Faced with heavy COVID-19 death toll, nursing homes seek shield from lawsuits

Faced with 20,000 coronavirus deaths and counting, the nation’s nursing homes are pushing back against a potential flood of lawsuits with a sweeping lobbying effort to get states to grant them emergency protection from claims of inadequate care.

At least 15 states have enacted laws or governors’ orders that explicitly or apparently provide nursing homes and long-term care facilities some protection from lawsuits arising from the crisis. And in the case of New York, which leads the nation in deaths in such facilities, a lobbying group wrote the first draft of a measure that apparently makes it the only state with specific protection from both civil lawsuits and criminal prosecution.

Now the industry is forging ahead with a campaign to get other states on board with a simple argument: This was an unprecedented crisis and nursing homes should not be liable for events beyond their control, such as shortages of protective equipment and testing, shifting directives from authorities, and sicknesses that have decimated staffs.

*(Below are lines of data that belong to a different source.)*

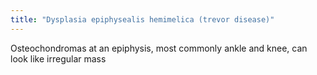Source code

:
 ```yaml
---
title: "Dysplasia epiphysealis hemimelica (trevor disease)"
---
```

Osteochondromas at an epiphysis, most commonly ankle and knee, can look like irregular mass

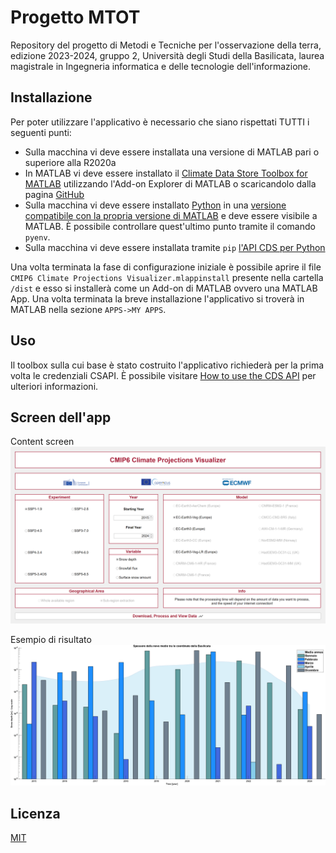 # Progetto MTOT

Repository del progetto di Metodi e Tecniche per l'osservazione della terra, edizione 2023-2024, gruppo 2, Università degli Studi della Basilicata, laurea magistrale in Ingegneria informatica e delle tecnologie dell'informazione.

## Installazione

Per poter utilizzare l'applicativo è necessario che siano rispettati TUTTI i seguenti punti:

- Sulla macchina vi deve essere installata una versione di MATLAB pari o superiore alla R2020a
- In MATLAB vi deve essere installato il [Climate Data Store Toolbox for MATLAB](https://it.mathworks.com/matlabcentral/fileexchange/104550-climate-data-store-toolbox-for-matlab) utilizzando l'Add-on Explorer di MATLAB o scaricandolo dalla pagina [GitHub](https://github.com/mathworks/climatedatastore)
- Sulla macchina vi deve essere installato [Python](https://www.python.org/downloads/) in una [versione compatibile con la propria versione di MATLAB](https://it.mathworks.com/support/requirements/python-compatibility.html) e deve essere visibile a MATLAB. È possibile controllare quest'ultimo punto tramite il comando ```pyenv```.
- Sulla macchina vi deve essere installata tramite ```pip``` [l'API CDS per Python](https://github.com/ecmwf/cdsapi)

Una volta terminata la fase di configurazione iniziale è possibile aprire il file ```CMIP6 Climate Projections Visualizer.mlappinstall``` presente nella cartella ```/dist``` e esso si installerà come un Add-on di MATLAB ovvero una MATLAB App. Una volta terminata la breve installazione l'applicativo si troverà in MATLAB nella sezione ```APPS->MY APPS```.

## Uso

Il toolbox sulla cui base è stato costruito l'applicativo richiederà per la prima volta le credenziali CSAPI. È possibile visitare [How to use the CDS API](https://cds.climate.copernicus.eu/api-how-to) per ulteriori informazioni.

## Screen dell'app
Content screen
![](https://github.com/manuelecapece/CopernicusCMIP6SnowProjection/blob/main/dist/screenApp.png)

Esempio di risultato
![](https://github.com/manuelecapece/CopernicusCMIP6SnowProjection/blob/main/dist/SpessoreNeve.png)


## Licenza

[MIT](https://choosealicense.com/licenses/mit/)

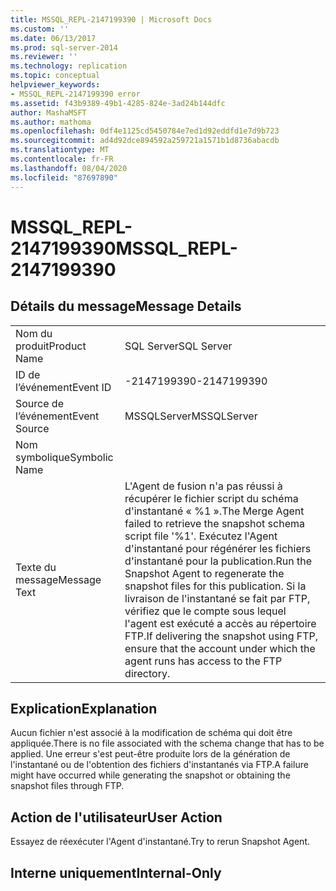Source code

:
 ```yaml
---
title: MSSQL_REPL-2147199390 | Microsoft Docs
ms.custom: ''
ms.date: 06/13/2017
ms.prod: sql-server-2014
ms.reviewer: ''
ms.technology: replication
ms.topic: conceptual
helpviewer_keywords:
- MSSQL_REPL-2147199390 error
ms.assetid: f43b9389-49b1-4285-824e-3ad24b144dfc
author: MashaMSFT
ms.author: mathoma
ms.openlocfilehash: 0df4e1125cd5450784e7ed1d92eddfd1e7d9b723
ms.sourcegitcommit: ad4d92dce894592a259721a1571b1d8736abacdb
ms.translationtype: MT
ms.contentlocale: fr-FR
ms.lasthandoff: 08/04/2020
ms.locfileid: "87697890"
---
```

# <a name="mssql_repl-2147199390"></a><span data-ttu-id="46c37-102">MSSQL_REPL-2147199390</span><span class="sxs-lookup"><span data-stu-id="46c37-102">MSSQL_REPL-2147199390</span></span>
    
## <a name="message-details"></a><span data-ttu-id="46c37-103">Détails du message</span><span class="sxs-lookup"><span data-stu-id="46c37-103">Message Details</span></span>  
  
|||  
|-|-|  
|<span data-ttu-id="46c37-104">Nom du produit</span><span class="sxs-lookup"><span data-stu-id="46c37-104">Product Name</span></span>|<span data-ttu-id="46c37-105">SQL Server</span><span class="sxs-lookup"><span data-stu-id="46c37-105">SQL Server</span></span>|  
|<span data-ttu-id="46c37-106">ID de l’événement</span><span class="sxs-lookup"><span data-stu-id="46c37-106">Event ID</span></span>|<span data-ttu-id="46c37-107">-2147199390</span><span class="sxs-lookup"><span data-stu-id="46c37-107">-2147199390</span></span>|  
|<span data-ttu-id="46c37-108">Source de l’événement</span><span class="sxs-lookup"><span data-stu-id="46c37-108">Event Source</span></span>|<span data-ttu-id="46c37-109">MSSQLServer</span><span class="sxs-lookup"><span data-stu-id="46c37-109">MSSQLServer</span></span>|  
|<span data-ttu-id="46c37-110">Nom symbolique</span><span class="sxs-lookup"><span data-stu-id="46c37-110">Symbolic Name</span></span>||  
|<span data-ttu-id="46c37-111">Texte du message</span><span class="sxs-lookup"><span data-stu-id="46c37-111">Message Text</span></span>|<span data-ttu-id="46c37-112">L'Agent de fusion n'a pas réussi à récupérer le fichier script du schéma d'instantané « %1 ».</span><span class="sxs-lookup"><span data-stu-id="46c37-112">The Merge Agent failed to retrieve the snapshot schema script file '%1'.</span></span> <span data-ttu-id="46c37-113">Exécutez l'Agent d'instantané pour régénérer les fichiers d'instantané pour la publication.</span><span class="sxs-lookup"><span data-stu-id="46c37-113">Run the Snapshot Agent to regenerate the snapshot files for this publication.</span></span> <span data-ttu-id="46c37-114">Si la livraison de l'instantané se fait par FTP, vérifiez que le compte sous lequel l'agent est exécuté a accès au répertoire FTP.</span><span class="sxs-lookup"><span data-stu-id="46c37-114">If delivering the snapshot using FTP, ensure that the account under which the agent runs has access to the FTP directory.</span></span>|  
  
## <a name="explanation"></a><span data-ttu-id="46c37-115">Explication</span><span class="sxs-lookup"><span data-stu-id="46c37-115">Explanation</span></span>  
 <span data-ttu-id="46c37-116">Aucun fichier n'est associé à la modification de schéma qui doit être appliquée.</span><span class="sxs-lookup"><span data-stu-id="46c37-116">There is no file associated with the schema change that has to be applied.</span></span> <span data-ttu-id="46c37-117">Une erreur s'est peut-être produite lors de la génération de l'instantané ou de l'obtention des fichiers d'instantanés via FTP.</span><span class="sxs-lookup"><span data-stu-id="46c37-117">A failure might have occurred while generating the snapshot or obtaining the snapshot files through FTP.</span></span>  
  
## <a name="user-action"></a><span data-ttu-id="46c37-118">Action de l'utilisateur</span><span class="sxs-lookup"><span data-stu-id="46c37-118">User Action</span></span>  
 <span data-ttu-id="46c37-119">Essayez de réexécuter l'Agent d'instantané.</span><span class="sxs-lookup"><span data-stu-id="46c37-119">Try to rerun Snapshot Agent.</span></span>  
  
## <a name="internal-only"></a><span data-ttu-id="46c37-120">Interne uniquement</span><span class="sxs-lookup"><span data-stu-id="46c37-120">Internal-Only</span></span>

“As our care providers make these difficult decisions, they need to know they will not be prosecuted or persecuted,” read a letter sent this month from several major hospital and nursing home groups to their next big goal, California, where Gov. Gavin Newsom has yet to make a decision. In Long Beach, the deadly toll at nursing and assisted living homes has been especially apparent with 30 of the city’s 37 deaths associated with long-term care facilities.

Watchdogs, patient advocates and lawyers argue that immunity orders are misguided. At a time when the crisis is laying bare such chronic industry problems as staffing shortages and poor infection control, they say legal liability is the last safety net to keep facilities accountable.

They also contend nursing homes are taking advantage of the crisis to protect their bottom lines. Almost 70% of the nation’s more than 15,000 nursing homes are run by for-profit companies, and hundreds have been bought and sold in recent years by private-equity firms.

“What you’re really looking at is an industry that always wanted immunity and now has the opportunity to ask for it under the cloak of saying, ‘Let’s protect our heroes,’” said Mike Dark, an attorney for California Advocates for Nursing Home Reform.

But nowhere have the industry’s efforts played out more starkly than in New York, which has a fifth of the nation’s known nursing home and long-term care deaths.

New York’s immunity law signed by Democratic Gov. Andrew Cuomo was drafted by the Greater New York Hospital Association, an influential lobbying group for both hospitals and nursing homes that donated more than $1 million to the state Democratic Party in 2018 and has pumped more than $7 million into lobbying over the past three years.

While the law covering both hospital and nursing care workers doesn’t cover intentional misconduct, gross negligence and other such acts, it makes clear those exceptions don’t include “decisions resulting from a resource or staffing shortage.”

Cuomo’s administration said the measure was a necessary part of getting the state’s entire health care apparatus to work together to respond to the crisis and save lives.

Nationally, the lobbying effort is being led by the American Health Care Association, which represents nearly all of the nation’s nursing homes and has spent $23 million on lobbying efforts in the past six years.

Other states that have emergency immunity measures are Alabama, Arizona, Connecticut, Georgia, Illinois, Kentucky, Massachusetts; Michigan, Mississippi, New Jersey, Nevada, Rhode Island, Vermont and Wisconsin.

Their provisions vary but largely apply to injuries, deaths and care decisions, sometimes even to property damage. But there are limitations: Most make exceptions for gross negligence and willful misconduct.

Toby Edelman of the Center for Medicare Advocacy said immunity declarations could make even gross or willful negligence suits harder since homes could argue any deficiencies were somehow tied to the pandemic.

“Everything can’t be blamed on COVID-19. Other things can happen that are terrible,” she said. “Just to say we’re in this pandemic so anything goes, that seems too far.”

All the new immunity laws notwithstanding, there is a potential wave of lawsuits coming. Illinois lawyer Steven Levin said he’s received dozens of calls from people considering suing homes over the outbreak. And a lawyer in Massachusetts said he’s gotten maybe 70 from families with relatives at homes struck by the virus.

“We’re getting inundated,” said David Hoey, whose practice near Boston has been suing homes for 25 years. “They’re grieving and they’re confused. … ‘My loved one just died from COVID. What can I do?’”

American Health Care Association CEO Mark Parkinson said the notion of lawyers gearing up for lawsuits now is “pathetic.”

“These lawsuits are distracting facilities from being able to focus on taking care of people,” he said. “We are in the middle of a battle right now.”